Emergenza rifiuti: Decidere prima che sia troppo tardi

Leggo in un articolo di Guido Rampoldi (Repubblica 3 marzo 2007) che geologi dalla riconosciuta professionalità avevano ritenuto il sito di Scanzano in Lucania tra i più sicuri al mondo per potervi istituire il deposito nazionale dei rifiuti radioattivi. Sono stati poi contraddetti da geologi di minore fama: risultato dei dubbi e delle controversie sul sito individuato è che l’Italia paga una cifra esorbitante per trasferire all’estero le scorie e stoccarle per i prossimi vent’anni.

Cito questa vicenda emblematica per sottolineare un aspetto che mi pare cruciale e che invece non riesce a imporsi nel dibattito politico e giornalistico sui rifiuti in Campania: l’idea che per poter concretamente trovare luoghi e realizzare impianti che ci tirino fuori dall’emergenza (con cui ci stiamo abituando a convivere e che rischia di farsi sempre e nuovamente più drammatica con l’arrivo del caldo estivo che si immagina tra l’altro quest’anno particolarmente forte), si debba conseguire prima una quasi unanimità (forze politiche, comunità locali, esperti etc); l’idea astratta e paralizzante che non ci debbano essere dubbi, rischi di alcun genere, che insomma solo in condizioni idilliache, e impossibili in un mondo complesso come il nostro, si possa decidere di procedere nell’individuazione di siti e nella costruzione degli impianti.

Democrazia e ricerca del consenso, in primo luogo dei soggetti interessati, sono certo fondamentali ed imprescindibili elementi da rispettare; ma la democrazia senza capacità di decidere, senza assunzione di responsabilità, senza la consapevolezza che non si può accontentare tutti o non pagare alcun prezzo per le proprie decisioni, rischia fortemente di implodere.

Una parte della società civile e politica sembra unita a volte dall’idea che si possa spensieratamente continuare a produrre e consumare in quantità notevoli senza toccare il nostro stile di vita neanche di una virgola e che, insieme, tutta la quantità di rifiuti prodotta possa essere inviata da qualche altra parte, magari pagando cifre astronomiche come è accaduto in Campania.

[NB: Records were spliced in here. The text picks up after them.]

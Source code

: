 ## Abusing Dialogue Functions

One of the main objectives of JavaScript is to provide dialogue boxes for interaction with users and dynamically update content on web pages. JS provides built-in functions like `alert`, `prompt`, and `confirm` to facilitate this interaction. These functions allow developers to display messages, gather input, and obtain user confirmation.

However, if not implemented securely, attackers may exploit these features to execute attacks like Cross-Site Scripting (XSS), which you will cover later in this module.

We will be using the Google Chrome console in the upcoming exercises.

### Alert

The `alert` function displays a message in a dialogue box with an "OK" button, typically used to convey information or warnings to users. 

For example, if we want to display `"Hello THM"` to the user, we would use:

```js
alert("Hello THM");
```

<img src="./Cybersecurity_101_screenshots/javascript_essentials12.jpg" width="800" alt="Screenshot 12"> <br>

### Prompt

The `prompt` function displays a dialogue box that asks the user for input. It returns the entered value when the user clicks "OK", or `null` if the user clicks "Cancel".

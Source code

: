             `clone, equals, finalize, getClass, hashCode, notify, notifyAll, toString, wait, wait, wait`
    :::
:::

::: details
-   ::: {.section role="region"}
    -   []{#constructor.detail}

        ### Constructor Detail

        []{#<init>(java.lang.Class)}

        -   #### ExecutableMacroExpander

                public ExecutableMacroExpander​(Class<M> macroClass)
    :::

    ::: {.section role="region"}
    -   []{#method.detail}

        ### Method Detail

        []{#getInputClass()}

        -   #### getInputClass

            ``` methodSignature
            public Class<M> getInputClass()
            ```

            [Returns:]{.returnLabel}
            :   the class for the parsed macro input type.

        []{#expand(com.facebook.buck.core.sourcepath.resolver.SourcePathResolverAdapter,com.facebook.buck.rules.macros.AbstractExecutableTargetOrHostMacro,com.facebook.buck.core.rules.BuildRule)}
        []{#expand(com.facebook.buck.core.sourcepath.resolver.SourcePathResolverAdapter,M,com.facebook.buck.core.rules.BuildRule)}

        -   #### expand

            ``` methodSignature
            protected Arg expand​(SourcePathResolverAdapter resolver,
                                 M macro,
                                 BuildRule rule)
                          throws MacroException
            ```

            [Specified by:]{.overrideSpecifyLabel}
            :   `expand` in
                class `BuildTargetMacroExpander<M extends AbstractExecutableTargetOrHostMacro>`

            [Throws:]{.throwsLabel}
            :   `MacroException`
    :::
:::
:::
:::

Inoltre, non solo ci si oppone alle discariche ma non ci si vuole rendere conto che la massa di rifiuti prodotta è tale che né le discariche e neanche la sola raccolta differenziata (quand’anche decollasse), potrebbero incidere significativamente sulla possibilità di riportare a quote normali il problema. C’è bisogno di distruggere e trattare i rifiuti, c’è bisogno di discutere in modo aperto, di verificare con cautela ma anche senza pregiudizi o allarmismi eccessivi, dell’esistenza di altri più nuovi e sicuri impianti, altrimenti non verremo mai a capo della montagna di monnezza che quotidianamente si riproduce.

Gli inceneritori di RSU di ultima generazione, ad esempio, sono dotati di complessi impianti per l’abbattimento delle emissioni.

Insomma impianti di smaltimento o di trattamento dei rifiuti, capaci di trasformare i rifiuti in risorsa per il territorio come accade altrove in Italia e in Europa, pur non costituendo l’unica soluzione del problema, vanno riesaminati.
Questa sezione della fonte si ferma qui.